There’s also the little details: the darkest points in the frame are the purse and her inseam. This pulls the eye back to the man’s carefully man-scaped, uncircumcised member. (I enjoy the contradiction in his more modest post and the way she seems to be standing to block him from view slightly even though clearly whatever led up to this scene didn’t involve any sort of concern for modesty).

In fact, that’s what I think I dig most about Mukhin’s work: even aside from the fact that he tends to release images in groups inclusive of a particular happening, removed from the grouping there’s still very much a feeling of the image as rooted firmly in a very particular milieu. The virtue of what is included is that it points strongly towards what was excluded.

(In a value-neutral judgment, Steinmetz’s photos are dislocated, free floating, timeless. Thus his tendency to name images with their location.)

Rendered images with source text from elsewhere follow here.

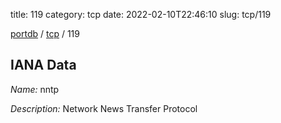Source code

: title: 119
category: tcp
date: 2022-02-10T22:46:10
slug: tcp/119

[portdb](/) / [tcp](/category/tcp.html) / 119


## IANA Data

_Name:_ nntp

_Description:_ Network News Transfer Protocol

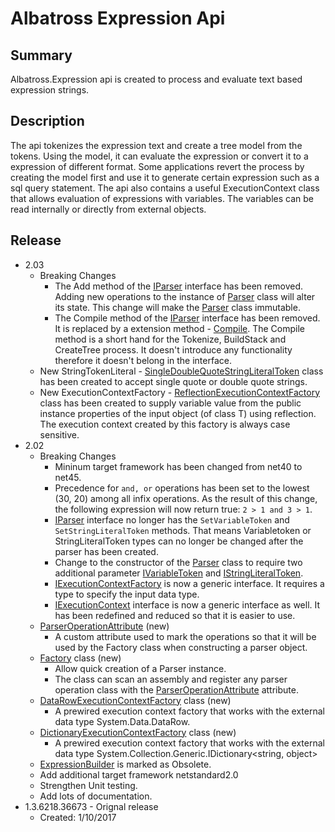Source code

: # Albatross Expression Api

## Summary
Albatross.Expression api is created to process and evaluate text based expression strings.  

## Description
The api tokenizes the expression text and create a tree model from the tokens.  Using the model, it can evaluate the expression or convert it to a expression of different format.  Some applications revert the process by creating the model first and use it to generate certain expression such as a sql query statement.  The api also contains a useful ExecutionContext class that allows evaluation of expressions with variables.  The variables can be read internally or directly from external objects.

## Release
* 2.03
	* Breaking Changes
		* The Add method of the [IParser](xref:Albatross.Expression.IParser) interface has been removed.  Adding new operations to the instance of [Parser](xref:Albatross.Expression.Parser) class will alter its state.  This change will make the [Parser](xref:Albatross.Expression.Parser) class immutable.
		* The Compile method of the [IParser](xref:Albatross.Expression.IParser) interface has been removed.  It is replaced by a extension method - [Compile](xref:Albatross.Expression.Extensions.Compile(Albatross.Expression.IParser,System.String)).  The Compile method is a short hand for the Tokenize, BuildStack and CreateTree process.  It doesn't introduce any functionality therefore it doesn't belong in the interface.
    * New StringTokenLiteral - [SingleDoubleQuoteStringLiteralToken](xref:Albatross.Expression.Tokens.SingleDoubleQuoteStringLiteralToken) class has been created to accept single quote or double quote strings.
    * New ExecutionContextFactory - [ReflectionExecutionContextFactory<T>](xref:Albatross.Expression.ReflectionExecutionContextFactory`1) class has been created to supply variable value from the public instance properties of the input object (of class T) using reflection.  The execution context created by this factory is always case sensitive.
* 2.02
    * Breaking Changes
        * Mininum target framework has been changed from net40 to net45.
        * Precedence for ``and, or`` operations has been set to the lowest (30, 20) among all infix operations.  As the result of this change, the following expression will now return true: ``2 > 1 and 3 > 1``.
        * [IParser](xref:Albatross.Expression.IParser) interface no longer has the ``SetVariableToken`` and ``SetStringLiteralToken`` methods.  That means Variabletoken or StringLiteralToken types can no longer be changed after the parser has been created.
        * Change to the constructor of the [Parser](xref:Albatross.Expression.Parser) class to require two additional parameter [IVariableToken](xref:Albatross.Expression.Tokens.IVariableToken) and [IStringLiteralToken](xref:Albatross.Expression.Tokens.IVariableToken).
        * [IExecutionContextFactory](xref:Albatross.Expression.IExecutionContextFactory`1) is now a generic interface.  It requires a type to specify the input data type.
        * [IExecutionContext](xref:Albatross.Expression.IExecutionContext`1) interface is now a generic interface as well.  It has been redefined and reduced so that it is easier to use.
    * [ParserOperationAttribute](xref:Albatross.Expression.ParserOperationAttribute) (new)
        * A custom attribute used to mark the operations so that it will be used by the Factory class when constructing a parser object.
    * [Factory](xref:Albatross.Expression.Factory) class (new)
        * Allow quick creation of a Parser instance.
        * The class can scan an assembly and register any parser operation class with the [ParserOperationAttribute](xref:Albatross.Expression.ParserOperationAttribute) attribute.
    * [DataRowExecutionContextFactory](xref:Albatross.Expression.DataRowExecutionContextFactory) class (new)
        * A prewired execution context factory that works with the external data type System.Data.DataRow.
    * [DictionaryExecutionContextFactory](xref:Albatross.Expression.DictionaryExecutionContextFactory) class (new)
        * A prewired execution context factory that works with the external data type System.Collection.Generic.IDictionary<string, object>
    * [ExpressionBuilder](xref:Albatross.Expression.ExpressionBuilder) is marked as Obsolete.
    * Add additional target framework netstandard2.0
    * Strengthen Unit testing.
    * Add lots of documentation.
* 1.3.6218.36673 - Orignal release
    * Created: 1/10/2017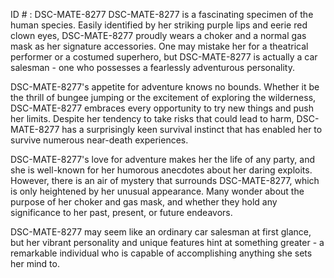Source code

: ID # : DSC-MATE-8277
DSC-MATE-8277 is a fascinating specimen of the human species. Easily identified by her striking purple lips and eerie red clown eyes, DSC-MATE-8277 proudly wears a choker and a normal gas mask as her signature accessories. One may mistake her for a theatrical performer or a costumed superhero, but DSC-MATE-8277 is actually a car salesman - one who possesses a fearlessly adventurous personality.

DSC-MATE-8277's appetite for adventure knows no bounds. Whether it be the thrill of bungee jumping or the excitement of exploring the wilderness, DSC-MATE-8277 embraces every opportunity to try new things and push her limits. Despite her tendency to take risks that could lead to harm, DSC-MATE-8277 has a surprisingly keen survival instinct that has enabled her to survive numerous near-death experiences.

DSC-MATE-8277's love for adventure makes her the life of any party, and she is well-known for her humorous anecdotes about her daring exploits. However, there is an air of mystery that surrounds DSC-MATE-8277, which is only heightened by her unusual appearance. Many wonder about the purpose of her choker and gas mask, and whether they hold any significance to her past, present, or future endeavors.

DSC-MATE-8277 may seem like an ordinary car salesman at first glance, but her vibrant personality and unique features hint at something greater - a remarkable individual who is capable of accomplishing anything she sets her mind to.
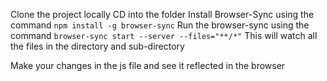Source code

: Clone the project locally
CD into the folder
Install Browser-Sync using the command `npm install -g browser-sync`
Run the browser-sync using the command `browser-sync start --server --files="**/*"`
This will watch all the files in the directory and sub-directory

Make your changes in the js file and see it reflected in the browser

And I’m not sure if it’s because the first thing I encountered of Mukhin’s was his more erotic imagery but to me the specter of permissive sexuality seems to always resonate with his work. Such as here, where I can’t help wondering if what I think might have led to the need to brush one’s teeth is why the woman is brushing her teeth.

This photograph verges on being narrative because I want to know the nature of the events that led up to this moment. And the thing that Mukhin is so talented at doing is presented as a story something that he as the image maker stands in the same position as the viewer with regards to curiosity as far as origination.

Liv Carlé MortensenTitle Unknown (200X)

There isn’t much I can find about the artist; except for her sounding like my favorite kind–one who views art as an avenue for terrorism.

And as there’s even less information on this image, I’m left with nothing except my impressions to interpret.

First, of all I think knitphilia’s #thisiswhatlovelookslike tag applies.

Second, to my eye, Mortensen essentially excises the extreme detachment from subjects that features prominently in Nan Goldin’s work. With that as a starting point, Mortensen borrows heavily from fellow Dane Fred Huening adding the edgy balance between danger and dread, that I always feel his work is bereft of. (Also, while we’re on influences, the liberal dose of Ana Mendieta-esque calculated aggression should not be overlooked.)

This is exactly the sort of work I think lens based visual culture so desperately needs. It’s vital, real and alive.